2025/05/23 のログ
鶴博 波都 >  
「いや、出来ないです。何かの漫画で読んだ気がしますが……」

 もきゅもきゅと食べながら、首を横に振ります。
 テレビの映像は──。

『常世島の霊障・災異・怪異・神祟に関する情報をお伝えする「霊的島防ニュース」をお伝えします。
 このコーナーは《祭祀局》および《風紀委員会》の協力・提供でお送りします――』

『──この事件は、妖精の恋人(リャナン・シーの虜)となった部員たちが、強い詩的霊感や詩才を得る代わりに妖精の恋人リャナン・シーに命を吸われた事件であることが公式に発表されました──』
『──突如神憑り的な詩才が芽生えたと思われる者が周囲にいた場合は、《祭祀局》や《風紀委員会》に相談を行って欲しいと──』

 ──常世島ではありふれた、霊的な事件に纏わるニュースの一つ。
 良くも悪くも、よく見る類の報道。詩才と引き換えに生命を奪うものらしい。

 恋人も芸術も、波都にとっては縁のなかったもの。
 それらを求める──と言う感覚はつい最近まで、理解のし難いものであった。 
 今は──。

「──芸術と命って、引き換えになるものなんですね。それとも……」

 何とも言い難い。
 不理解と言うにはもやもやとしたものを感じながら、ケーキを口に運んだ。

神樹椎苗 >  
「むむ、それは残念。
 賭け麻雀で搾り取ってやろうと思ったのですが」

 本当に性格の悪い子猫でした。

 チーズケーキを頬張りながら、テレビから流れる最近のニュースを眺めつつ。
 それ自体は、珍しくはない事件の一つではありました。
 対価として命を奪っていく怪異は、世界各地に数多く、島の中で学籍を得ている者だけでもそれなりの数がいるのです。

「芸術に限った話じゃねーと思いますけどね。
 ――お前には、命と引き換えにしてもいい願い事、とかはねーんですか?」

 そう、釈然としていない様子の少女に訊ね返すのでした。
 

鶴博 波都 >   
「しぃちゃんが包帯を巻かなくていい位に傷が綺麗になって欲しい──とかでしょうか?」

 本気なのか冗談か、そうと告げる。
 冗談にしては真面目すぎるし、本気にしてはピンポイントすぎる程度。

「なかなか、自分の命でどれだけの対価を得られるか計ることは難しいです。」

 ごちそうさまでした、と、出していたケーキを平らげる。

「一旦、お皿は下げますね。この後はどうしますか?」

神樹椎苗 >  
「命を対価にそれは、自己犠牲って次元の話じゃねーですよ?
 もっと自分にとって大事な事に使うべきです」

 『鉄道公安に移ったなら、ちゃんと考えとくといーですよ』と、少女の頬をぷにぷにと小さな指先でつっつきました。

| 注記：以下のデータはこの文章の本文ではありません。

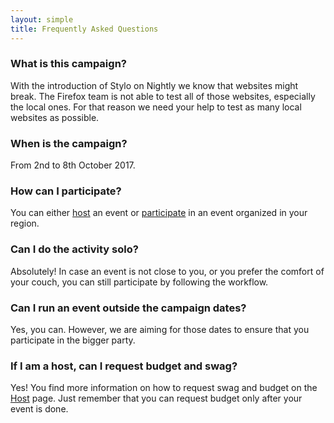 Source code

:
 ```yaml
---
layout: simple
title: Frequently Asked Questions
---
```


### What is this campaign?
With the introduction of Stylo on Nightly we know that websites might break. The Firefox team is not able to test all of those websites, especially the local ones. For that reason we need your help to test as many local websites as possible.

### When is the campaign?
From 2nd to 8th October 2017.

### How can I participate?
You can either <a href="{{ '/host/' | prepend: site.baseurl }}">host</a> an event or <a href="{{ '/participate/' | prepend: site.baseurl }}">participate</a> in an event organized in your region.

### Can I do the activity solo?
Absolutely! In case an event is not close to you, or you prefer the comfort of your couch, you can still participate by following the workflow.

### Can I run an event outside the campaign dates?
Yes, you can. However, we are aiming for those dates to ensure that you participate in the bigger party.

### If I am a host, can I request budget and swag?
Yes! You find more information on how to request swag and budget on the <a href="{{ '/host/' | prepend: site.baseurl }}">Host</a> page. Just remember that you can request budget only after your event is done.
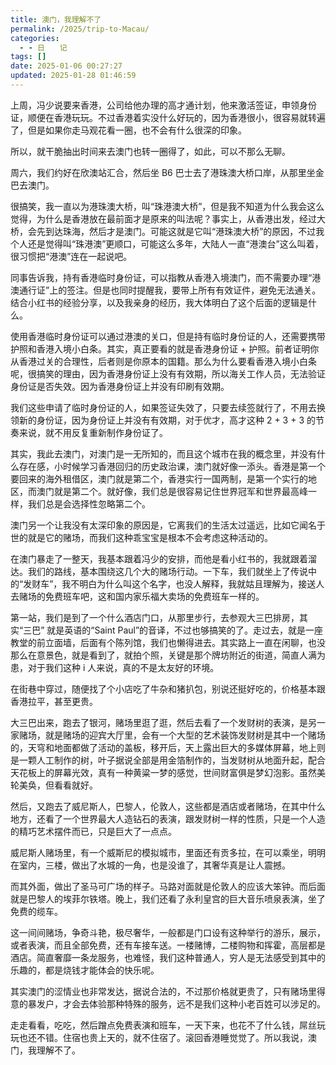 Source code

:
 ```yaml
---
title: 澳门，我理解不了
permalink: /2025/trip-to-Macau/
categories:
  - - 日　　记
tags: []
date: 2025-01-06 00:27:27
updated: 2025-01-28 01:46:59
---
```

上周，冯少说要来香港，公司给他办理的高才通计划，他来激活签证，申领身份证，顺便在香港玩玩。不过香港着实没什么好玩的，因为香港很小，很容易就转遍了，但是如果你走马观花看一圈，也不会有什么很深的印象。

<!--more--> 

所以，就干脆抽出时间来去澳门也转一圈得了，如此，可以不那么无聊。

周六，我们约好在欣澳站汇合，然后坐 B6 巴士去了港珠澳大桥口岸，从那里坐金巴去澳门。

很搞笑，我一直以为港珠澳大桥，叫“珠港澳大桥”，但是我不知道为什么我会这么觉得，为什么是香港放在最前面才是原来的叫法呢？事实上，从香港出发，经过大桥，会先到达珠海，然后才是澳门。可能这就是它叫“港珠澳大桥”的原因，不过我个人还是觉得叫“珠港澳”更顺口，可能这么多年，大陆人一直“港澳台”这么叫着，很习惯把“港澳”连在一起说吧。

同事告诉我，持有香港临时身份证，可以指教从香港入境澳门，而不需要办理“港澳通行证”上的签注。但是也同时提醒我，要带上所有有效证件，避免无法通关。结合小红书的经验分享，以及我亲身的经历，我大体明白了这个后面的逻辑是什么。

使用香港临时身份证可以通过港澳的关口，但是持有临时身份证的人，还需要携带护照和香港入境小白条。其实，真正要看的就是香港身份证 + 护照。前者证明你从香港过关的合理性，后者则是你原本的国籍。那么为什么要看香港入境小白条呢，很搞笑的理由，因为香港身份证上没有有效期，所以海关工作人员，无法验证身份证是否失效。因为香港身份证上并没有印刷有效期。

我们这些申请了临时身份证的人，如果签证失效了，只要去续签就行了，不用去换领新的身份证，因为身份证上并没有有效期，对于优才，高才这种 2 + 3 + 3 的节奏来说，就不用反复重新制作身份证了。

其实，我此去澳门，对澳门是一无所知的，而且这个城市在我的概念里，并没有什么存在感，小时候学习香港回归的历史政治课，澳门就好像一添头。香港是第一个要回来的海外租借区，澳门就是第二个，香港实行一国两制，是第一个实行的地区，而澳门就是第二个。就好像，我们总是很容易记住世界冠军和世界最高峰一样，我们总是会选择性忽略第二个。

澳门另一个让我没有太深印象的原因是，它离我们的生活太过遥远，比如它闻名于世的就是它的赌场，而我们这种乖宝宝是根本不会考虑这种活动的。

在澳门暴走了一整天，我基本跟着冯少的安排，而他是看小红书的，我就跟着溜达。我们的路线，基本围绕这几个大的赌场行动。一下车，我们就坐上了传说中的“发财车”，我不明白为什么叫这个名字，也没人解释，我就姑且理解为，接送人去赌场的免费班车吧，这和国内家乐福大卖场的免费班车一样的。

第一站，我们是到了一个什么酒店门口，从那里步行，去参观大三巴排房，其实“三巴” 就是英语的“Saint Paul”的音译，不过也够搞笑的了。走过去，就是一座教堂的前立面墙，后面有个陈列馆，我们也懒得进去。其实路上一直在闲聊，也没那么在意景色，就是看到了，就拍个照，关键是那个牌坊附近的街道，简直人满为患，对于我们这种 i 人来说，真的不是太友好的环境。

在街巷中穿过，随便找了个小店吃了牛杂和猪扒包，别说还挺好吃的，价格基本跟香港拉平，甚至更贵。

大三巴出来，跑去了银河，赌场里逛了逛，然后去看了一个发财树的表演，是另一家赌场，就是赌场的迎宾大厅里，会有一个大型的艺术装饰发财树是其中一个赌场的，天穹和地面都做了活动的盖板，移开后，天上露出巨大的多媒体屏幕，地上则是一颗人工制作的树，叶子据说全部是用金箔制作的，当发财树从地面升起，配合天花板上的屏幕光效，真有一种黄粱一梦的感觉，世间财富俱是梦幻泡影。虽然美轮美奂，但看看就好。

然后，又跑去了威尼斯人，巴黎人，伦敦人，这些都是酒店或者赌场，在其中什么地方，还看了一个世界最大人造钻石的表演，跟发财树一样的性质，只是一个人造的精巧艺术摆件而已，只是巨大了一点点。

威尼斯人赌场里，有一个威斯尼的模拟城市，里面还有贡多拉，在可以乘坐，明明在室内，三楼，做出了水城的一角，也是没谁了，其奢华真是让人震撼。

而其外面，做出了圣马可广场的样子。马路对面就是伦敦人的应该大笨钟。而后面就是巴黎人的埃菲尔铁塔。晚上，我们还看了永利皇宫的巨大音乐喷泉表演，坐了免费的缆车。

这一间间赌场，争奇斗艳，极尽奢华，一般都是门口设有这种举行的游乐，展示，或者表演，而且全部免费，还有车接车送。一楼赌博，二楼购物和挥霍，高层都是酒店。简直奢靡一条龙服务，也难怪，我们这种普通人，穷人是无法感受到其中的乐趣的，都是烧钱才能体会的快乐呢。

其实澳门的涩情业也非常发达，据说合法的，不过那价格就更贵了，只有赌场里得意的暴发户，才会去体验那种特殊的服务，远不是我们这种小老百姓可以涉足的。

走走看看，吃吃，然后蹭点免费表演和班车，一天下来，也花不了什么钱，屌丝玩玩也还不错。住宿也贵上天的，就不住宿了。滚回香港睡觉觉了。所以我说，澳门，我理解不了。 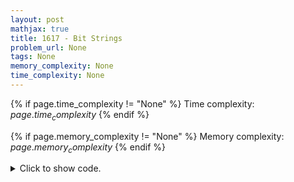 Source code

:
 ```yaml
---
layout: post
mathjax: true
title: 1617 - Bit Strings
problem_url: None
tags: None
memory_complexity: None
time_complexity: None
---
```




{% if page.time_complexity != "None" %}
Time complexity: ${{ page.time_complexity }}$
{% endif %}

{% if page.memory_complexity != "None" %}
Memory complexity: ${{ page.memory_complexity }}$
{% endif %}

<details>
<summary>
<p style="display:inline">Click to show code.</p>
</summary>
```cpp
{% raw %}
using namespace std;
using ll = long long;
const int MOD = 1e9 + 7;
int solve(int n)
{
    ll ans = 1;
    for (int i = 0; i < n; ++i)
        ans = (ans * 2) % MOD;
    return ans;
}
int main(void)
{
    int n;
    cin >> n;
    cout << solve(n) << endl;
    return 0;
}

{% endraw %}
```
</details>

「ふむ――しかし、われながら八号は大きすぎたかと思いましたが。
 意外と二人でいけるもんですね」

 半分ですら、随分と多い量なのです。
 晩御飯が要らなくなってしまいそうな。
 まあ、椎苗は甘いモノであれば際限なく食べられてしまうのですが。

「ん~、そうですねえ」

 するん、と少女の腕の中に滑り込んで、そのお膝に頭をのっけてしまいます。

「今日もお泊りさせてもらいましょーかねー。
 早朝に出ていくお前に、朝食を作って見送ってやるの、けっこーすきなんですよ」

 なんて、膝の上から少女を見上げて、微笑みました。
 

ご案内:「常世寮/女子寮 部屋」から鶴博 波都さんが去りました。
ご案内:「常世寮/女子寮 部屋」から神樹椎苗さんが去りました。